(Dataset entries)
++++++++
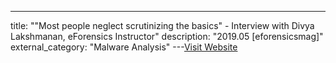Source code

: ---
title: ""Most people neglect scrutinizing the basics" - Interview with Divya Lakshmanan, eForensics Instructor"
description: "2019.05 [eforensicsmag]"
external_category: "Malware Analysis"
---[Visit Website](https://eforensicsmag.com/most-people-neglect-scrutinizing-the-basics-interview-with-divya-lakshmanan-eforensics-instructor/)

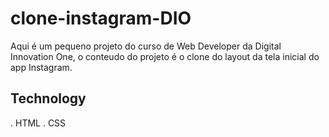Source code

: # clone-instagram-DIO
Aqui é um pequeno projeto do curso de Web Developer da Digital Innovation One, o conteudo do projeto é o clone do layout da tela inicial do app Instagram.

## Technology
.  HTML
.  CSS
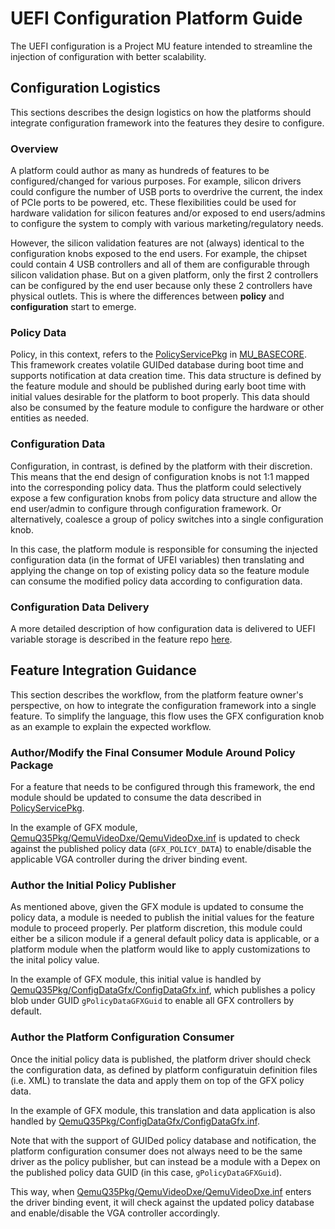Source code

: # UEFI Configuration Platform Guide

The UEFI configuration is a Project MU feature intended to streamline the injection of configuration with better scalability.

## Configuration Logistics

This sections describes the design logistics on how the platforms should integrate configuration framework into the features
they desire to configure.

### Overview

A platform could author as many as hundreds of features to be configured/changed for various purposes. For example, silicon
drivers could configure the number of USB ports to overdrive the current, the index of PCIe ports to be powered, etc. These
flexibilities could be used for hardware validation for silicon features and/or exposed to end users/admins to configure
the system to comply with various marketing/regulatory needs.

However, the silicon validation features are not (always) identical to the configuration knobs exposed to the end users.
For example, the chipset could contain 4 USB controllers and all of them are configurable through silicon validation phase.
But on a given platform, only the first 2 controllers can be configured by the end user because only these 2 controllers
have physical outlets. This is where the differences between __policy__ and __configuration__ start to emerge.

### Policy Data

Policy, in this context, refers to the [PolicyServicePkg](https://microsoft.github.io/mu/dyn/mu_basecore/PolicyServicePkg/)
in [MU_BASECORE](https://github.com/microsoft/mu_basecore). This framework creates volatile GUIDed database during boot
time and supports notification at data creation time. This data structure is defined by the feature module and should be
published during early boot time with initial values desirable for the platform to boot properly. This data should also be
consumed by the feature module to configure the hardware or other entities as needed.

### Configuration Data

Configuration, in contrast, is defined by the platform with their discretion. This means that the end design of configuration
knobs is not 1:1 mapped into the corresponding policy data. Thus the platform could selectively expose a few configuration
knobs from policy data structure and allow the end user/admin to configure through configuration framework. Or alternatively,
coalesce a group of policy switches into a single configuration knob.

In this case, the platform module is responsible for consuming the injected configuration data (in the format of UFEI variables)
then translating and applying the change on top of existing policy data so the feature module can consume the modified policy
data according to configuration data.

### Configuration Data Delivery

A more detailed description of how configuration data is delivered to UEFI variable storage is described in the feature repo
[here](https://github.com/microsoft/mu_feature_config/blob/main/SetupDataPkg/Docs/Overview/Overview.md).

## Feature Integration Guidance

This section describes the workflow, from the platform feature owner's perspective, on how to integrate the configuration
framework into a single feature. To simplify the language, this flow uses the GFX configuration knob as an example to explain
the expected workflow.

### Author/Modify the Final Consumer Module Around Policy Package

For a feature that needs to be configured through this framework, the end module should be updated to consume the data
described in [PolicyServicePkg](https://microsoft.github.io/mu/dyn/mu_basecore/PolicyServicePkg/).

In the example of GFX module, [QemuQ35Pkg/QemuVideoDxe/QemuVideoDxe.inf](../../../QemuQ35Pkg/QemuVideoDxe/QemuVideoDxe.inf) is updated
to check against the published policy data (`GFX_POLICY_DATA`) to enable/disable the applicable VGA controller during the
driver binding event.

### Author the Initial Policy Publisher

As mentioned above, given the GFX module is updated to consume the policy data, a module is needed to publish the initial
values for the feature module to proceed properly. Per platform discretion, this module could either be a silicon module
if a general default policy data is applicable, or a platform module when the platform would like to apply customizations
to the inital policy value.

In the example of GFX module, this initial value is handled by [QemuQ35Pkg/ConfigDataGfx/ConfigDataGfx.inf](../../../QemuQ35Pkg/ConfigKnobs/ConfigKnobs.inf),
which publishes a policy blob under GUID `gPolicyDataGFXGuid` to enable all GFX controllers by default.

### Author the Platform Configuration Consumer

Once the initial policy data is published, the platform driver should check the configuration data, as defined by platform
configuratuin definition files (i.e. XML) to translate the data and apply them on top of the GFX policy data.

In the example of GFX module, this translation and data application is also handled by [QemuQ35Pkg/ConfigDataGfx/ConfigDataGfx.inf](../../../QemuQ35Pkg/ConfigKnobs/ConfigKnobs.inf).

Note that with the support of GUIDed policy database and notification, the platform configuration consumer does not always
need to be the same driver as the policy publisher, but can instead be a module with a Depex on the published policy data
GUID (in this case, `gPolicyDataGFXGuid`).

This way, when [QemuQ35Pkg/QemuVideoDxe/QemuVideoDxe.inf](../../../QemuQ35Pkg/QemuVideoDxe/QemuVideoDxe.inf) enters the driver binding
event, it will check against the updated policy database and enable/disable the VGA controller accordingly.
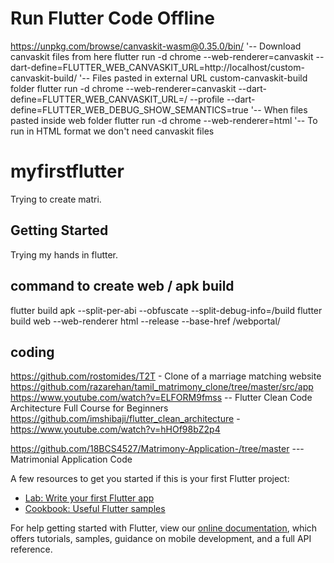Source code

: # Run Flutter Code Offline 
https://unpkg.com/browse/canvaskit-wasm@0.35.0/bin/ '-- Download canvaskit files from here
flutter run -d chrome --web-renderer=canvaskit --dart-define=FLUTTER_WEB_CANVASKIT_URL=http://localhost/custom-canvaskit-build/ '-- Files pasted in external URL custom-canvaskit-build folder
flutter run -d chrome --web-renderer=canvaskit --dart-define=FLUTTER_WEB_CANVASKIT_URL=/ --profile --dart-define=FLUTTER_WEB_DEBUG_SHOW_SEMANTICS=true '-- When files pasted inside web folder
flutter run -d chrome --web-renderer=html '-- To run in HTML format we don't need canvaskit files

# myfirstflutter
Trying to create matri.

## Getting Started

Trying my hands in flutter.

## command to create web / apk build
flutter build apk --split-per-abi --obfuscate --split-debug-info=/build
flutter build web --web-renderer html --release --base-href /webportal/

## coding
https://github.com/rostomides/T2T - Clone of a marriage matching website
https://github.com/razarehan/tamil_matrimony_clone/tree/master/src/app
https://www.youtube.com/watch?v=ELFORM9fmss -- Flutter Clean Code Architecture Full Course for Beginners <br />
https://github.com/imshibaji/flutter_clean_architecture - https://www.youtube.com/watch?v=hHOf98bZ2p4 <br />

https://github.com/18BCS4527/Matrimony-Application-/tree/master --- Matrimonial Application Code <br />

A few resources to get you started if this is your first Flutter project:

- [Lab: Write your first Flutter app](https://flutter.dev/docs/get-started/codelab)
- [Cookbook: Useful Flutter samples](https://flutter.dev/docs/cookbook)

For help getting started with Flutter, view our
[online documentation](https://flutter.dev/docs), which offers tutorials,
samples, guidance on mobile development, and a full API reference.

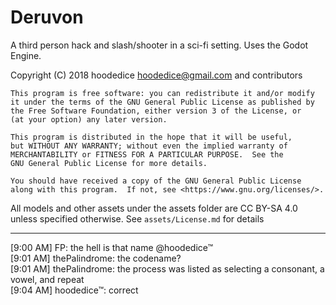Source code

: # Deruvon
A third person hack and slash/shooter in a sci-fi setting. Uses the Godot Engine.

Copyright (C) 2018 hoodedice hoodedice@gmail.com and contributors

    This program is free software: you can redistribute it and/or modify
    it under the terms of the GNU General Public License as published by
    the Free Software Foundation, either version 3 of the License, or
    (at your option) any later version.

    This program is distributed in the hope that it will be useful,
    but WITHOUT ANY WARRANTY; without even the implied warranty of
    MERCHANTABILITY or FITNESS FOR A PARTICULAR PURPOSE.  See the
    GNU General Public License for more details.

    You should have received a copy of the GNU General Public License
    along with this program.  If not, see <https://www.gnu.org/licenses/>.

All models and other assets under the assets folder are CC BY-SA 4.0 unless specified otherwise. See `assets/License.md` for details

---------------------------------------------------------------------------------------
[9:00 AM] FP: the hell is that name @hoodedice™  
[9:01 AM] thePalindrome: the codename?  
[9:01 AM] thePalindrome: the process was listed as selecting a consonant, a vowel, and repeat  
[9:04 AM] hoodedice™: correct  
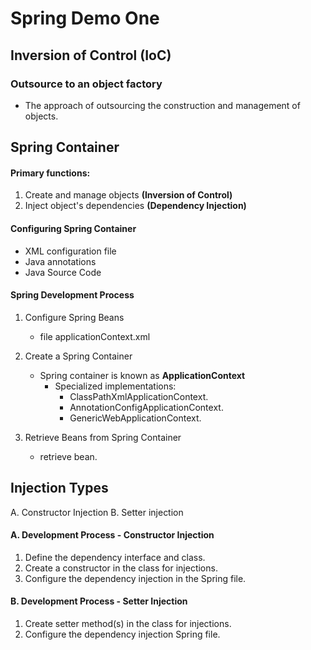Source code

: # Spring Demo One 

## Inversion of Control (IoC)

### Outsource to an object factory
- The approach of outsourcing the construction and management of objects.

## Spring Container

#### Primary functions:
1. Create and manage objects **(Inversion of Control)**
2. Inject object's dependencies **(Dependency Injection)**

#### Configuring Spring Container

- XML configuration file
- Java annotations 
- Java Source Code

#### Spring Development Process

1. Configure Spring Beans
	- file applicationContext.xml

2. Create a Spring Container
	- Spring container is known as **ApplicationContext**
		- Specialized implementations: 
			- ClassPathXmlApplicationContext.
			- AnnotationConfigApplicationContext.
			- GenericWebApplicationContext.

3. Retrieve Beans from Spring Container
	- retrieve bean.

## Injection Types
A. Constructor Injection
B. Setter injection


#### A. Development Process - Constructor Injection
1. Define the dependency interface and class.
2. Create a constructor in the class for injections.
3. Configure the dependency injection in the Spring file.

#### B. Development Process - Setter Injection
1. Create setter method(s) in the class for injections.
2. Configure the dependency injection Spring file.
++++++++
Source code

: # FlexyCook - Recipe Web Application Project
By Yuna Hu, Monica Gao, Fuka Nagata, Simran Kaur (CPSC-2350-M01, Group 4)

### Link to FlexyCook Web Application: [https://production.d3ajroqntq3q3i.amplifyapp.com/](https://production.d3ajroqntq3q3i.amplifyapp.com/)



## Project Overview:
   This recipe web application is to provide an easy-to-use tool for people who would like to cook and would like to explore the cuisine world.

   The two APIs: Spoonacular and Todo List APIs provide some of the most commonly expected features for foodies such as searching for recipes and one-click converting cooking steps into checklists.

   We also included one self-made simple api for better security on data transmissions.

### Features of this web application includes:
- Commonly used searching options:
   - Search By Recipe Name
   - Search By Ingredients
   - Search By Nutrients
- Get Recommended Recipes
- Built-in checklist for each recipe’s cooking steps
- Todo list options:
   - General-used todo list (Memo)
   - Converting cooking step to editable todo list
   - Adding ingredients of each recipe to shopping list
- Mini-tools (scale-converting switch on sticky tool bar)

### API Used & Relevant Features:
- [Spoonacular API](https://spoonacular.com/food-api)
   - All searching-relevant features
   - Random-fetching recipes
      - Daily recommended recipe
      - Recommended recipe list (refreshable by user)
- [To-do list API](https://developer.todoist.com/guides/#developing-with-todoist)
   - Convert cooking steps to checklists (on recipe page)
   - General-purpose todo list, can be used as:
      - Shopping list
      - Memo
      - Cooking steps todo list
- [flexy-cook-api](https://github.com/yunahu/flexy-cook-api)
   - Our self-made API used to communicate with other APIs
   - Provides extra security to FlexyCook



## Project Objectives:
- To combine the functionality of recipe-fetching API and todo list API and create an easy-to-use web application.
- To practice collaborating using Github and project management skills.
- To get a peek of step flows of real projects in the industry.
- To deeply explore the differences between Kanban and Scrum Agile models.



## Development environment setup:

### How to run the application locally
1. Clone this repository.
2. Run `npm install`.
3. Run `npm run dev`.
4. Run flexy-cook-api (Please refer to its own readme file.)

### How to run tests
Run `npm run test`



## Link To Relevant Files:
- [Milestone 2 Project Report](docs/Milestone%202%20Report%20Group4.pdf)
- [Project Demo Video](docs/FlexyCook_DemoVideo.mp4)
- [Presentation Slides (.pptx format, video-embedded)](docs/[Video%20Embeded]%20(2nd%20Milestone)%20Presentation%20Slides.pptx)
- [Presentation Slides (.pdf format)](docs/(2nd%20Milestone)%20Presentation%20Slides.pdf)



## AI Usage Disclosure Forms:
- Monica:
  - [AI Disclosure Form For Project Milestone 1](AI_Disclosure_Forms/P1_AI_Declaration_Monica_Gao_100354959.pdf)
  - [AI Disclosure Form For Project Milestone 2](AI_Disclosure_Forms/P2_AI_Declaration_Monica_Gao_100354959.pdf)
++++++++
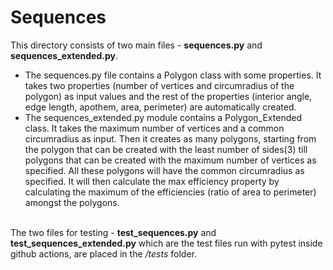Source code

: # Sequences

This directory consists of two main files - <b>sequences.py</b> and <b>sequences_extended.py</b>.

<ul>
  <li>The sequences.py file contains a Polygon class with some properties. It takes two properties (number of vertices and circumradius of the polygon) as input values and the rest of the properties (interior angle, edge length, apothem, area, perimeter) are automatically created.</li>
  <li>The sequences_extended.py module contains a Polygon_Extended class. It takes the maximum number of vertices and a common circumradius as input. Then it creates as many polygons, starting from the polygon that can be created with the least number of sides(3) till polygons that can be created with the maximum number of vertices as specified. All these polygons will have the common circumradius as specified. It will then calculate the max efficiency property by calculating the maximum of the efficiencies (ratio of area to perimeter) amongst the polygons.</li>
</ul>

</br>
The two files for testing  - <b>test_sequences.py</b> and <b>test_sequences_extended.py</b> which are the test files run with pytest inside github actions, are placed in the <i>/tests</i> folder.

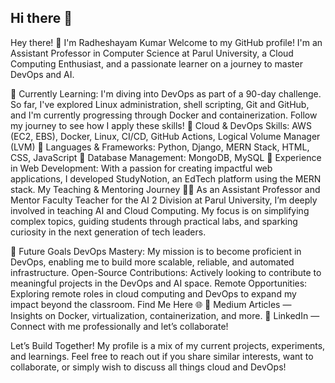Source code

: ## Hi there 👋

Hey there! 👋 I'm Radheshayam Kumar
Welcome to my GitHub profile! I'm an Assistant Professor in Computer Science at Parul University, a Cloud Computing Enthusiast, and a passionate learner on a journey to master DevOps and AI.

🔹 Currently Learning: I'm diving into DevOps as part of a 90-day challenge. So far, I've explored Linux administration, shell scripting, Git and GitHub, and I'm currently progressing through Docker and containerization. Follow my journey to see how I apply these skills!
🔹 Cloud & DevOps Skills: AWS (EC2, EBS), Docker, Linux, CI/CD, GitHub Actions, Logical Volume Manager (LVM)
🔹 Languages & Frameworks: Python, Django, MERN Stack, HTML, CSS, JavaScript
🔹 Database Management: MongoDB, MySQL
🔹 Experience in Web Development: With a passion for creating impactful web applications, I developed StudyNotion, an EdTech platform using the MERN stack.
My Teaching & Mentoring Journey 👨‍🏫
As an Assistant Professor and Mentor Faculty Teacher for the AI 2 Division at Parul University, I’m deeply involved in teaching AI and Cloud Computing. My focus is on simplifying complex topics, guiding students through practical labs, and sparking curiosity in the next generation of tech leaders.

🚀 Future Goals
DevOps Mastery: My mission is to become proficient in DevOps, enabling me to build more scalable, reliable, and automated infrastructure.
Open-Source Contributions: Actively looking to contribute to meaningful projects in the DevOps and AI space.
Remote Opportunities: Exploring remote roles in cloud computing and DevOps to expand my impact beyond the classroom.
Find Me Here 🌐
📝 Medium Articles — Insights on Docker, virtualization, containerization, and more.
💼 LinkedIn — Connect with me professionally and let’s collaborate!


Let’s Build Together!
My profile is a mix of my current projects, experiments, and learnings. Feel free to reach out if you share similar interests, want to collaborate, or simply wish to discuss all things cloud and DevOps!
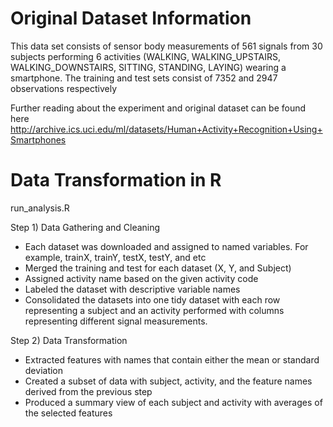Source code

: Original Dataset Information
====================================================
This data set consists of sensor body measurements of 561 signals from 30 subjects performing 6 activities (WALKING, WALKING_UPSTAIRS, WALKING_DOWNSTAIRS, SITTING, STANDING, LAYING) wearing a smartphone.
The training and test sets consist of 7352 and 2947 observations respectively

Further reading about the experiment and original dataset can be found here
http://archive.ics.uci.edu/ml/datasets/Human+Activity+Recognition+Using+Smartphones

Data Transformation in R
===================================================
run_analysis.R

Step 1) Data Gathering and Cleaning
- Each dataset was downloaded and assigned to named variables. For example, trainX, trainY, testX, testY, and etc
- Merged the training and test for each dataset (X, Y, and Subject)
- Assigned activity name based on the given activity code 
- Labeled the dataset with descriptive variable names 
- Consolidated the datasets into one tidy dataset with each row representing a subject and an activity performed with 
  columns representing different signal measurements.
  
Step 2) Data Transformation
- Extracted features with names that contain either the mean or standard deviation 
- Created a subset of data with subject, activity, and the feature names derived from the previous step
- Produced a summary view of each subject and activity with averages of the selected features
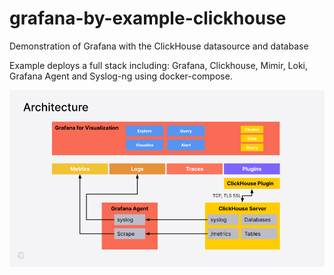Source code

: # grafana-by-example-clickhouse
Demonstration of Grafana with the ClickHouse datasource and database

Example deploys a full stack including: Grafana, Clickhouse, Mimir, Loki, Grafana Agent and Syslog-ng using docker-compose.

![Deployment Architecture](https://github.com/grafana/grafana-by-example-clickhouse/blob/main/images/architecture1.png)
++++++++
- _DIRECTIONS_
Please give an exact copy of the entries above, from the line with "- Recommended recipe" down to the line with "- Cooking steps todo list", inclusive, and nothing else.

- _ANSWER BOX_
      - Recommended recipe list (refreshable by user)
- [To-do list API](https://developer.todoist.com/guides/#developing-with-todoist)
   - Convert cooking steps to checklists (on recipe page)
   - General-purpose todo list, can be used as:
      - Shopping list
      - Memo
      - Cooking steps todo list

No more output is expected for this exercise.